Wild-eyed thinking aloud: Python System Management Infrastruc ture

GADGIL PRASAD /INFRA/INFOTECH GADGILP at INFOTECH.ICICI.com
Mon Aug 6 04:52:31 EDT 2001



> -----Original Message-----
> From: William Annis [mailto:annis at biostat.wisc.edu]
> Sent: Friday, August 03, 2001 11:56 PM
> To: python-list at python.org
> Subject: Wild-eyed thinking aloud: Python System Management
> Infrastructure
> 
> 
> 
>         I've been a Unix system adminstrator for about 7 years now,
> longer if you count my student admin jobs.  With a few, brief
> exceptions, I have always worked places with small computing budgets.
> We can't afford sexy system management packages which can sometimes
> cost in the US$100,000s.  I mean things like Tivoli, CA Unicenter,
> Bull's OpenMaster, etc.
> 

I think, during CA Unicenter 2.2 ver, CA released the "framework" FREE.
You can search arround and may find someone with the 2 cd set. The 
framework is quite good.

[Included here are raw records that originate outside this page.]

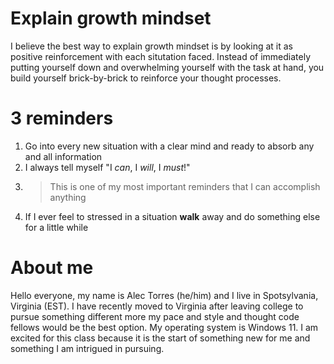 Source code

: # Explain growth mindset

<p>I believe the best way to explain growth mindset is by looking at it as positive reinforcement with each situtation faced. Instead of immediately putting yourself down and overwhelming yourself with the task at hand, you build yourself brick-by-brick to reinforce your thought processes. </p>

# 3 reminders

1. Go into every new situation with a clear mind and ready to absorb any and all information
2. I always tell myself "I *can*, I *will*, I *must*!"
3. >This is one of my most important reminders that I can accomplish anything
4. If I ever feel to stressed in a situation **walk** away and do something else for a little while
 
# About me

<p>Hello everyone, my name is Alec Torres (he/him) and I live in Spotsylvania, Virginia (EST). I have recently moved to Virginia after leaving college to pursue something different more my pace and style and thought code fellows would be the best option. My operating system is Windows 11. I am excited for this class because it is the start of something new for me and something I am intrigued in pursuing. </p>
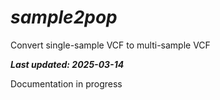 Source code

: # *sample2pop*

Convert single-sample VCF to multi-sample VCF

***Last updated: 2025-03-14***

Documentation in progress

With 2.4, it's still there.

>         About once a year I run into some situation where I *want*
> something like one of these tools.  Like many academic sites, we
> started small with a handful of Unix machines and a few dozon users.
> Now we have 100s of users and about 70 Unix machines all doing
> different jobs.  Now I regularly have to rewrite or at least try to
> fix the tools that worked with 15 machines but now fall down: a mass
> of shell scripts, C and perl glommed together with duct tape, caffeine
> and cheap, grad-student labor.
> 
>         It may all just make me crazy.  Our old user management system
> (perl and some C) had a unique and beautiful problem.  It generated
> /etc/passwd and /etc/group from a single data file.  An extra space at
> the end of a line could cause some confusion in the parsing, and what
> you sometimes got was a recreated /etc/passwd with the names and UIDs
> slightly out of alignment.  It was a wonder to behold, a nightmare to
> fix.  That system is gone now.
> 
>         As the years go by I keep reimplementing these things (if
> we're lucky, we buy something) and I can't help but wonder if there
> isn't some Better Way.  I keep writing these tools, but they can't
> chat with each other.
> 
>         Recently I have found myself designing a database-driven
> system to keep track of our machines, what they do, where they sit,
> etc., and I keep thinking "William, you should write an
> *infrastructure* for all this system junk you do."  I've been working
> on a system monitoring tool for several years now, so I have some
> experience in writing distributed systems that, so I already have some
> ideas.  My thoughts right now lean toward a central communications
> daemon/dispatcher attached to a database with various other daemons
> devoted to specfic tasks:
> 
>     * keep track of machine data (my current worry)
>     * user data (including fiscal data if necessary)
>     * system monitoring, event and problem notification
>     * for the adventurous, things like printer and job control, etc...
>       (this should be a infrastructure, and it should be easy
>       to plug in whatever you can think up)
> 
> Of course there are free various tools that do these sorts of things
> out there, but they don't exactly play well together, if at all.  I
> have ideas on how communication should work, and though I have avoided
> the XML kool-aid up to now, I'm willing to concede XML-RPC might be
> useful here.
> 
>         I'd rather not do this alone. So, if there are other Unix
> admins, or NT admins, for that matter, who want to see their favorite
> language used to develop something like this and are willing to do
> some actual work, please contact me.  If there's no interest, I'll
> just crawl back into my office and hush up. :)
> 

If decide to write, check RMON and especially "WBEM". And I guess there must
be some existing effort that does something similar using above standards.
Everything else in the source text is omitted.